根据进厂日期,比如2006/06/13进厂,算出06/13到06/30之间,有几个星期六,
就是从进厂的日期开始到这月结束,有多少个星期6
在线等,很急!
[解决办法]
declare @dtBegin datetime
declare @dtEnd datetime
declare @t table(dt datetime,name varchar(20))
set datefirst 1
set @dtBegin= '2006/06/13 '
set @dtEnd=getdate()
while @dtBegin <@dtEnd
begin
if datepart(weekday,@dtBegin)=6
begin
insert @t select @dtBegin, '星期六 '
end
set @dtBegin=@dtBegin+1
end
select count(*) from @t
[解决办法]
declare @dtBegin datetime
declare @dtEnd datetime
declare @t table(dt datetime,name varchar(20))
set datefirst 1
set @dtBegin= '2006/06/13 '
set @dtEnd=getdate()
while @dtBegin <@dtEnd
begin
if datepart(weekday,@dtBegin)=6
begin
insert @t select @dtBegin, '星期六 '
end
set @dtBegin=@dtBegin+1
end
select count(*) from @t
[解决办法]
if object_id( 'tempdb..#tmp ') is not null
drop table #tmp
set datefirst 1
GO
select top 30 id = identity(int,1,1) into #tmp from syscolumns,sysobjects
declare @Begin datetime,@End datetime
set @Begin = '2006/06/13 '
set @End = '2006/06/30 '
select dateadd(day,id,@Begin) from #tmp where
dateadd(day,id,@Begin) < @End and datepart(weekday,dateadd(day,id,@Begin)) = 6
drop table #tmp
/*结果
2006-06-17 00:00:00.000
2006-06-24 00:00:00.000
*/
[解决办法]
declare @s smalldatetime
set @s= '2007-01-03 '
select top 31 id=identity(int,0,1) into # from syscolumns
select count(1) a from
(select id,@s a,dateadd(weekday,id,@s) b,datename(weekday,dateadd(weekday,id,@s)) c from # a where dateadd(day,id,@s) <=cast(convert(varchar(8),dateadd(mm,1,@s),120)+ '01 ' as smalldatetime)) xx
where c= '星期六 '
drop table #
[解决办法]
declare @a datetime
set @a= '2006/06/13 '
declare @b datetime
set @b= '2006/06/30 '
declare @i int
set @i=0
while @a <@b
begin
if datepart(dw,@a)=7
begin
set @i=@i+1
end
set @a=dateadd(d,1,@A)
end
select @i
[解决办法]
-----------
2
(1 row(s) affected)
[解决办法]
如果你只要天数,我觉得以下的存储过程比较好:
create proc getSaturdayCount(
@dt datetime
)as
begin
declare @lastdateOfMonth datetime
--找出本月的最后一天
set @lastdateOfMonth=dateadd(day,-1,convert(char(8),dateadd(month,1,@dt),120)+ '1 ')

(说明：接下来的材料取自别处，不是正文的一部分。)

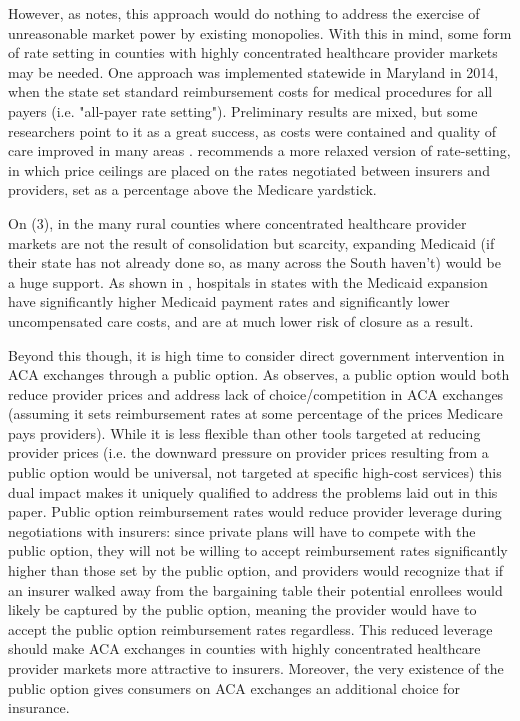 \documentclass[12pt,letterpaper]{article}
\begin{document}
However, as \citet{berenson_addressing_2015} notes, this approach would do nothing to address the exercise of unreasonable market power by existing monopolies. With this in mind, some form of rate setting in counties with highly concentrated healthcare provider markets may be needed. One approach was implemented statewide in Maryland in 2014, when the state set standard reimbursement costs for medical procedures for all payers (i.e. "all-payer rate setting"). Preliminary results are mixed, but some researchers point to it as a great success, as costs were contained and quality of care improved in many areas \citep{rajkumar_marylands_2014}. \citet{berenson_addressing_2015} recommends a more relaxed version of rate-setting, in which price ceilings are placed on the rates negotiated between insurers and providers, set as a percentage above the Medicare yardstick.

On (3), in the many rural counties where concentrated healthcare provider markets are not the result of consolidation but scarcity, expanding Medicaid (if their state has not already done so, as many across the South haven't) would be a huge support. As shown in \citet{blavin_medicaid_2021}, hospitals in states with the Medicaid expansion have significantly higher Medicaid payment rates and significantly lower uncompensated care costs, and are at much lower risk of closure as a result.

Beyond this though, it is high time to consider direct government intervention in ACA exchanges through a public option. As \citet{fiedler_capping_2020} observes, a public option would both reduce provider prices and address lack of choice/competition in ACA exchanges (assuming it sets reimbursement rates at some percentage of the prices Medicare pays providers). While it is less flexible than other tools targeted at reducing provider prices (i.e. the downward pressure on provider prices resulting from a public option would be universal, not targeted at specific high-cost services) this dual impact makes it uniquely qualified to address the problems laid out in this paper. Public option reimbursement rates would reduce provider leverage during negotiations with insurers: since private plans will have to compete with the public option, they will not be willing to accept reimbursement rates significantly higher than those set by the public option, and providers would recognize that if an insurer walked away from the bargaining table their potential enrollees would likely be captured by the public option, meaning the provider would have to accept the public option reimbursement rates regardless. This reduced leverage should make ACA exchanges in counties with highly concentrated healthcare provider markets more attractive to insurers. Moreover, the very existence of the public option gives consumers on ACA exchanges an additional choice for insurance.
\end{document}
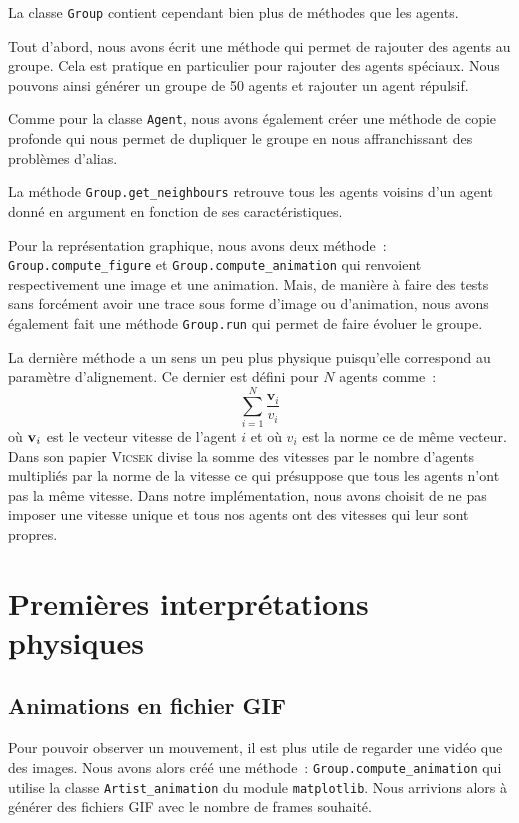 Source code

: \documentclass[french, a4paper, 12pt, openany]{report}
\begin{document}
	La classe \verb|Group| contient cependant bien plus de méthodes que les agents.
	
	Tout d'abord, nous avons écrit une méthode qui permet de rajouter des agents au groupe. Cela est pratique en particulier pour rajouter des agents spéciaux. Nous pouvons ainsi générer un groupe de 50 agents et rajouter un agent répulsif.
	
	Comme pour la classe \verb|Agent|, nous avons également créer une méthode de copie profonde qui nous permet de dupliquer le groupe en nous affranchissant des problèmes d'alias.
	
	La méthode \verb|Group.get_neighbours| retrouve tous les agents voisins d'un agent donné en argument en fonction de ses caractéristiques.
	
	Pour la représentation graphique, nous avons deux méthode~: \verb|Group.compute_figure| et \verb|Group.compute_animation| qui renvoient respectivement une image et une animation. Mais, de manière à faire des tests sans forcément avoir une trace sous forme d'image ou d'animation, nous avons également fait une méthode \verb|Group.run| qui permet de faire évoluer le groupe.
	
	La dernière méthode a un sens un peu plus physique puisqu'elle correspond au paramètre d'alignement. Ce dernier est défini pour $N$ agents comme~:
	\[
		\sum_{i=1}^N \frac{\textbf{v}_i}{v_i}
	\]
	\label{formule_align}
	où $\textbf v_i$ est le vecteur vitesse de l'agent $i$ et où $v_i$ est la norme ce de même vecteur. Dans son papier \textsc{Vicsek} divise la somme des vitesses par le nombre d'agents multipliés par la norme de la vitesse ce qui présuppose que tous les agents n'ont pas la même vitesse. Dans notre implémentation, nous avons choisit de ne pas imposer une vitesse unique et tous nos agents ont des vitesses qui leur sont propres.	

   
\chapter{Premières interprétations physiques}
\section{Animations en fichier GIF}

   Pour pouvoir observer un mouvement, il est plus utile de regarder une vidéo que des images. Nous avons alors créé une méthode~: \verb|Group.compute_animation| qui utilise la classe \verb|Artist_animation| du module \verb|matplotlib|. Nous arrivions alors à générer des fichiers GIF avec le nombre de frames souhaité.\\
   
\end{document}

--本月的最后一天最后一天减去最近的一个星期六,得出最近的周六到月末的天数,再除以7,得有几个星期六
return (datediff(dd,@dt,@lastdateOfMonth)-(7-datepart(weekday,@dt)))/7
end
declare @r int
exec @r=getSaturdayCount '2006-6-13 '
print @r
[解决办法]
修改一下,忘了加上最近的一个星期六
------------------------------------------
create proc getSaturdayCount(
@dt datetime
)as
begin
declare @lastdateOfMonth datetime
--找出本月的最后一天
set @lastdateOfMonth=dateadd(day,-1,convert(char(8),dateadd(month,1,@dt),120)+ '1 ')
--本月的最后一天最后一天减去最近的一个星期六,得出最近的周六到月末的天数,再除以7,得有几个星期六
return (datediff(dd,@dt,@lastdateOfMonth)-(7-datepart(weekday,@dt)))/7+1
end
[解决办法]
create table #T (dtime datetime,[weekday] varchar(100))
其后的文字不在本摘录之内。